So… You’ve Never Seen a Football Game
Ever feel like you’re the only one sitting on the couch, mindlessly staring at the TV with no idea what’s going on? Are phrases like “point conversion”, “fumble” and “fourth down” completely foreign to you? Well have no fear, here are a few simple things to keep in mind so that you can keep your head afloat during College Football Saturdays. Grab the chips and dip, and prep yourself for kickoff!
To start off, here are some fun facts about football. The field is measured in yards, 100 yards long, but 120 including both end-zones. The Pittsburgh Steelers have won more Super Bowls than another other team in the history of the NFL. The ’72 Miami Dolphins are the only team to achieve a “perfect season” (meaning no losses throughout the entire time), though the New England Patriots had a perfect regular season (their only game loss was in the Super Bowl itself) in 2007. It began based on the rules of rugby and soccer combined, but the first real football game (the way we know football now in the USA) was played between Princeton and Rutgers in 1869 (Rutgers has since commemorated the game field by making it a big, beautiful… parking lot). I could go on and on with boring stats and scores that are floating in my head, but I promise that I’ll spare you.
Unfortunately, there isn’t any technology to translate exactly what John Madden is muttering about while he comments on the game, but if you’re lucky enough that he lets someone else get a word in edgewise, here are some basic terms that can help you navigate the game like a pro.
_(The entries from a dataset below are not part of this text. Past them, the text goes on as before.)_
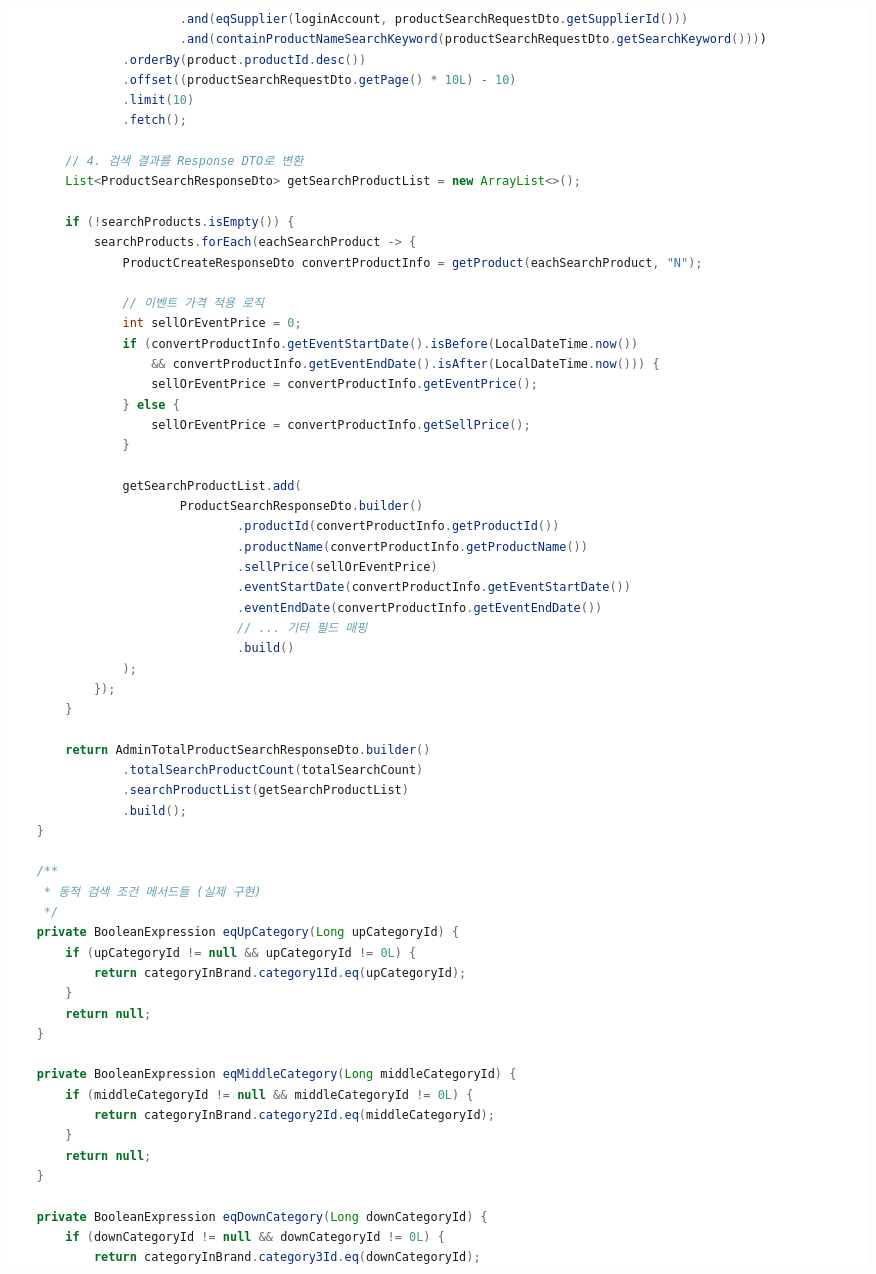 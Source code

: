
 ```java:1456:1594:src/main/java/com/onnury/query/product/ProductQueryData.java
                        .and(eqSupplier(loginAccount, productSearchRequestDto.getSupplierId()))
                        .and(containProductNameSearchKeyword(productSearchRequestDto.getSearchKeyword())))
                .orderBy(product.productId.desc())
                .offset((productSearchRequestDto.getPage() * 10L) - 10)
                .limit(10)
                .fetch();

        // 4. 검색 결과를 Response DTO로 변환
        List<ProductSearchResponseDto> getSearchProductList = new ArrayList<>();

        if (!searchProducts.isEmpty()) {
            searchProducts.forEach(eachSearchProduct -> {
                ProductCreateResponseDto convertProductInfo = getProduct(eachSearchProduct, "N");

                // 이벤트 가격 적용 로직
                int sellOrEventPrice = 0;
                if (convertProductInfo.getEventStartDate().isBefore(LocalDateTime.now())
                    && convertProductInfo.getEventEndDate().isAfter(LocalDateTime.now())) {
                    sellOrEventPrice = convertProductInfo.getEventPrice();
                } else {
                    sellOrEventPrice = convertProductInfo.getSellPrice();
                }

                getSearchProductList.add(
                        ProductSearchResponseDto.builder()
                                .productId(convertProductInfo.getProductId())
                                .productName(convertProductInfo.getProductName())
                                .sellPrice(sellOrEventPrice)
                                .eventStartDate(convertProductInfo.getEventStartDate())
                                .eventEndDate(convertProductInfo.getEventEndDate())
                                // ... 기타 필드 매핑
                                .build()
                );
            });
        }

        return AdminTotalProductSearchResponseDto.builder()
                .totalSearchProductCount(totalSearchCount)
                .searchProductList(getSearchProductList)
                .build();
    }

    /**
     * 동적 검색 조건 메서드들 (실제 구현)
     */
    private BooleanExpression eqUpCategory(Long upCategoryId) {
        if (upCategoryId != null && upCategoryId != 0L) {
            return categoryInBrand.category1Id.eq(upCategoryId);
        }
        return null;
    }

    private BooleanExpression eqMiddleCategory(Long middleCategoryId) {
        if (middleCategoryId != null && middleCategoryId != 0L) {
            return categoryInBrand.category2Id.eq(middleCategoryId);
        }
        return null;
    }

    private BooleanExpression eqDownCategory(Long downCategoryId) {
        if (downCategoryId != null && downCategoryId != 0L) {
            return categoryInBrand.category3Id.eq(downCategoryId);
``` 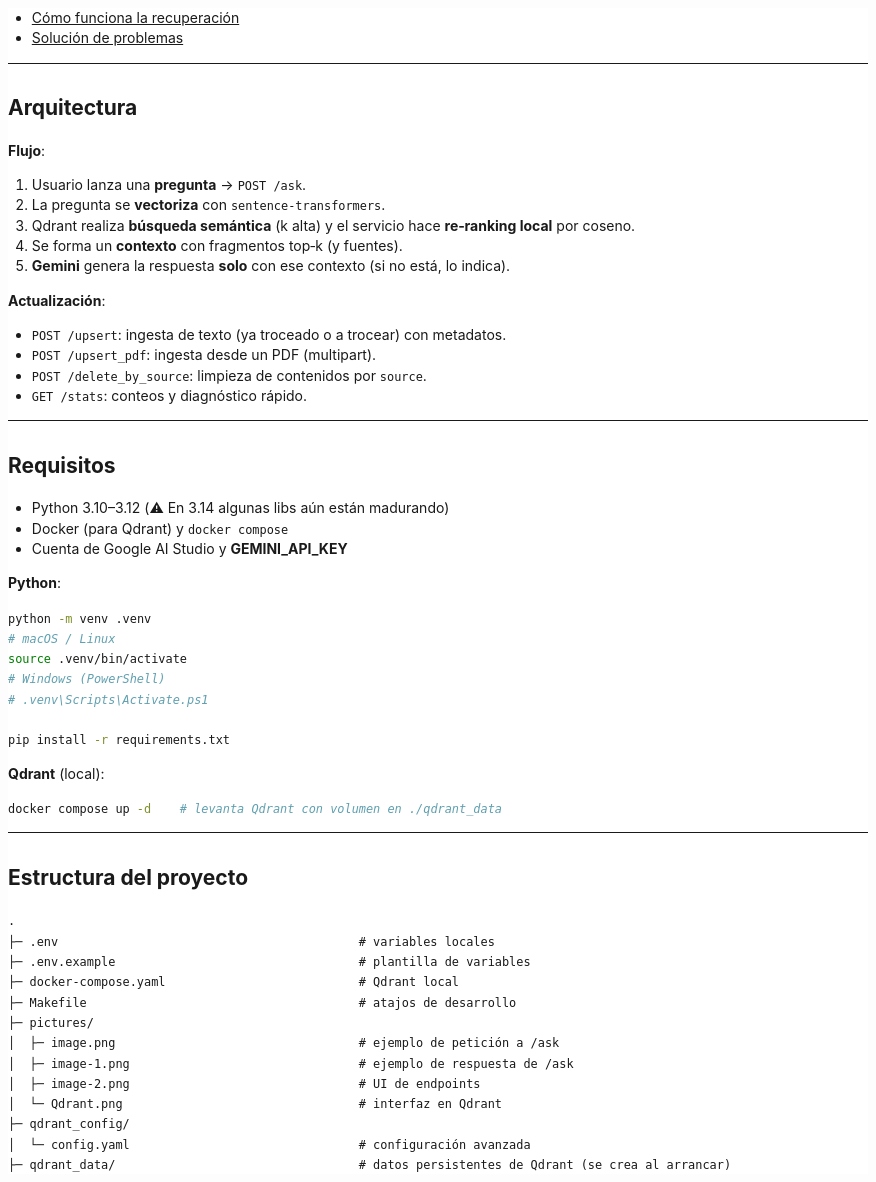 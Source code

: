- [Cómo funciona la recuperación](#cómo-funciona-la-recuperación)
- [Solución de problemas](#solución-de-problemas)

---

## Arquitectura

**Flujo**:

1. Usuario lanza una **pregunta** → `POST /ask`.
2. La pregunta se **vectoriza** con `sentence-transformers`.
3. Qdrant realiza **búsqueda semántica** (k alta) y el servicio hace **re‑ranking local** por coseno.
4. Se forma un **contexto** con fragmentos top‑k (y fuentes).
5. **Gemini** genera la respuesta **solo** con ese contexto (si no está, lo indica).

**Actualización**:

- `POST /upsert`: ingesta de texto (ya troceado o a trocear) con metadatos.
- `POST /upsert_pdf`: ingesta desde un PDF (multipart).
- `POST /delete_by_source`: limpieza de contenidos por `source`.
- `GET /stats`: conteos y diagnóstico rápido.

---

## Requisitos

- Python 3.10–3.12 (⚠️ En 3.14 algunas libs aún están madurando)
- Docker (para Qdrant) y `docker compose`
- Cuenta de Google AI Studio y **GEMINI_API_KEY**

**Python**:

```bash
python -m venv .venv
# macOS / Linux
source .venv/bin/activate
# Windows (PowerShell)
# .venv\Scripts\Activate.ps1

pip install -r requirements.txt
```

**Qdrant** (local):

```bash
docker compose up -d    # levanta Qdrant con volumen en ./qdrant_data
```

---

## Estructura del proyecto

```text
.
├─ .env                                          # variables locales 
├─ .env.example                                  # plantilla de variables 
├─ docker-compose.yaml                           # Qdrant local
├─ Makefile                                      # atajos de desarrollo 
├─ pictures/
│  ├─ image.png                                  # ejemplo de petición a /ask
│  ├─ image-1.png                                # ejemplo de respuesta de /ask
│  ├─ image-2.png                                # UI de endpoints
│  └─ Qdrant.png                                 # interfaz en Qdrant 
├─ qdrant_config/
│  └─ config.yaml                                # configuración avanzada 
├─ qdrant_data/                                  # datos persistentes de Qdrant (se crea al arrancar)
``` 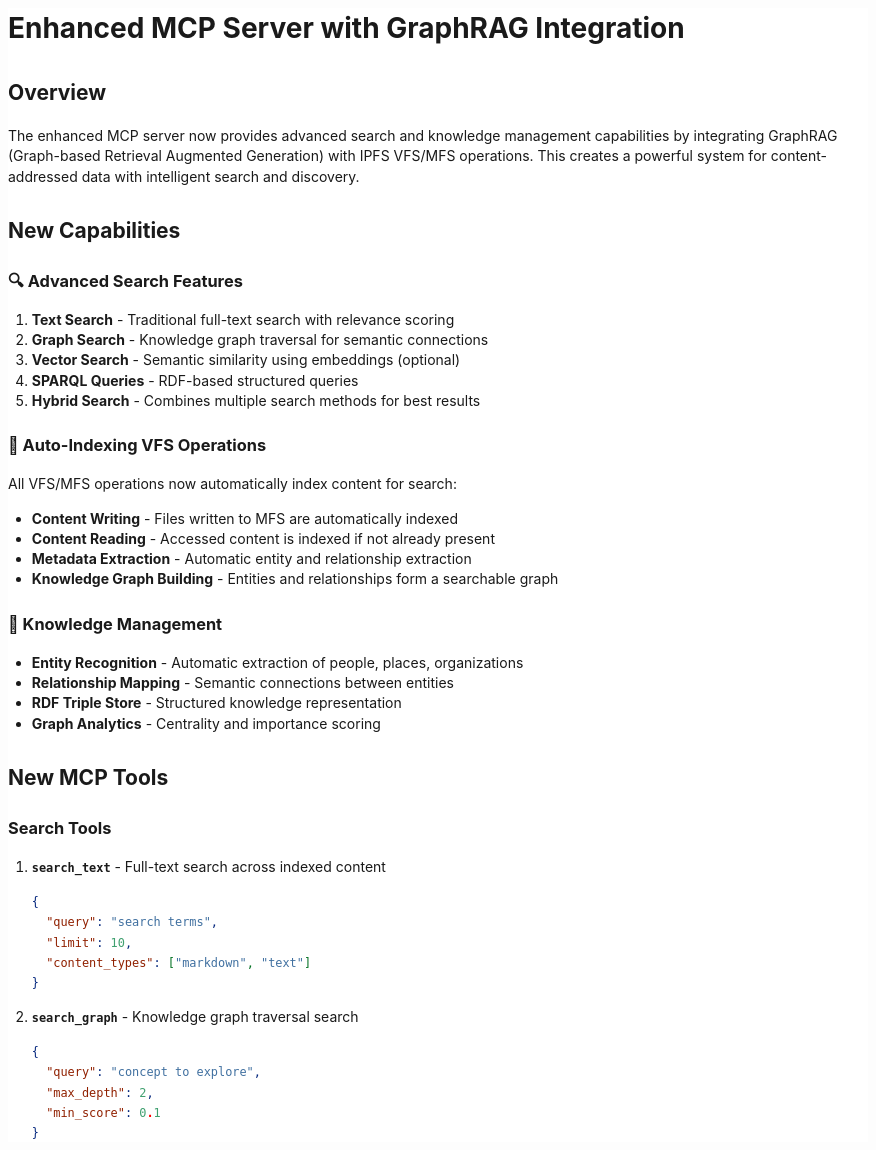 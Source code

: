 # Enhanced MCP Server with GraphRAG Integration

## Overview

The enhanced MCP server now provides advanced search and knowledge management capabilities by integrating GraphRAG (Graph-based Retrieval Augmented Generation) with IPFS VFS/MFS operations. This creates a powerful system for content-addressed data with intelligent search and discovery.

## New Capabilities

### 🔍 Advanced Search Features

1. **Text Search** - Traditional full-text search with relevance scoring
2. **Graph Search** - Knowledge graph traversal for semantic connections
3. **Vector Search** - Semantic similarity using embeddings (optional)
4. **SPARQL Queries** - RDF-based structured queries
5. **Hybrid Search** - Combines multiple search methods for best results

### 📁 Auto-Indexing VFS Operations

All VFS/MFS operations now automatically index content for search:

- **Content Writing** - Files written to MFS are automatically indexed
- **Content Reading** - Accessed content is indexed if not already present
- **Metadata Extraction** - Automatic entity and relationship extraction
- **Knowledge Graph Building** - Entities and relationships form a searchable graph

### 🧠 Knowledge Management

- **Entity Recognition** - Automatic extraction of people, places, organizations
- **Relationship Mapping** - Semantic connections between entities
- **RDF Triple Store** - Structured knowledge representation
- **Graph Analytics** - Centrality and importance scoring

## New MCP Tools

### Search Tools

1. **`search_text`** - Full-text search across indexed content
   ```json
   {
     "query": "search terms",
     "limit": 10,
     "content_types": ["markdown", "text"]
   }
   ```

2. **`search_graph`** - Knowledge graph traversal search
   ```json
   {
     "query": "concept to explore",
     "max_depth": 2,
     "min_score": 0.1
   }
   ```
Coin Toss: This is a literal coin toss used to decide which team starts on which side of the field. The home team captain gets to call head or tails and they can pick whether or not they would like possession of the ball first or whether they want to have a choice on their side of the field.
Kickoff: This occurs (at a minimum) twice throughout the game, once after the coin toss and once after half time. Each team brings out their special team and kicker to begin the half of the game. It also occurs after touchdowns or field goals are scored.
Touchdown: A touchdown occurs when a player carries the ball over the end line into the end zone. It is worth 6 points without a conversion.
Point Conversion: A point conversion occurs after a touchdown is scored. The team who just scored has one play to either kick the ball into the uprights (for an additional point) or run the ball over the end line again for an additional two points.
Interception: When one team is throwing a pass to one of their teammates and someone from the opposite team snatches it instead.
Fumble: No, it’s not what your boyfriend does when he’s drunk and trying to find the bathroom (well, at least in this instance). It’s when somebody drops a pass they just caught or when the ball isn’t in “reasonable control.” This can result in an incomplete pass or an interception.
Foul: There are many types of fouls in football, so I’m not going to try to even explain. Just know that most fouls are created to keep the game safe and fair. Most penalties just mean that the football needs to be moved back a certain amount of yards (determined by the ref). Penalties like “offsides” or “out-of-bounds” are the most common.
End Zone: The ten yards of glory at the end of each field. Everyone wants to get there and have their ten seconds of fame (or ten decades if you’re Brett Favre).
Down: A down is kind of like an attempt. When you hear the words “first down!” or “second down” it means that it’s the teams first/second/third/fourth attempt to move the ball in the direction in which they’re trying to score. It can get a little bit complicated, but based on where the team starts with the ball, they need to move ten yards from that spot in four tries (or “downs”) in order to keep possession.
Offense/Defense: Like any other sport, the offense is trying to score and the defense is trying to make sure they don’t!
Punt: The difference between a punt and a kick is that a punt is when a player drops the ball and kicks it while a kick if off of a stand.
Upright: The big metal poles in each End Zone. Field goals and kicked point conversions are scored through these.
Field Goal: A kicker is brought onto the field in order to score a field goal. Each field goal is worth three points.
Positions: Everyone’s got their specialty; a quarterback throws, runningback runs with the ball, linebacker blocks for the quarterback, a kicker kicks, a punter punts, a receiver receives catches and so on… There are a few more but those are some of the key spots.
There are many, many, many complicated rules to football (and even more for attending a college football game). There are a bajillion types of fouls (okay, that might be an exaggeration) and lots of complicated details about each position, but you’ve got a basic grasp. Now that you’re prepared to be Tony Romo’s or Tom Brady’s next side-line girlfriend, share your knowledge with your friends!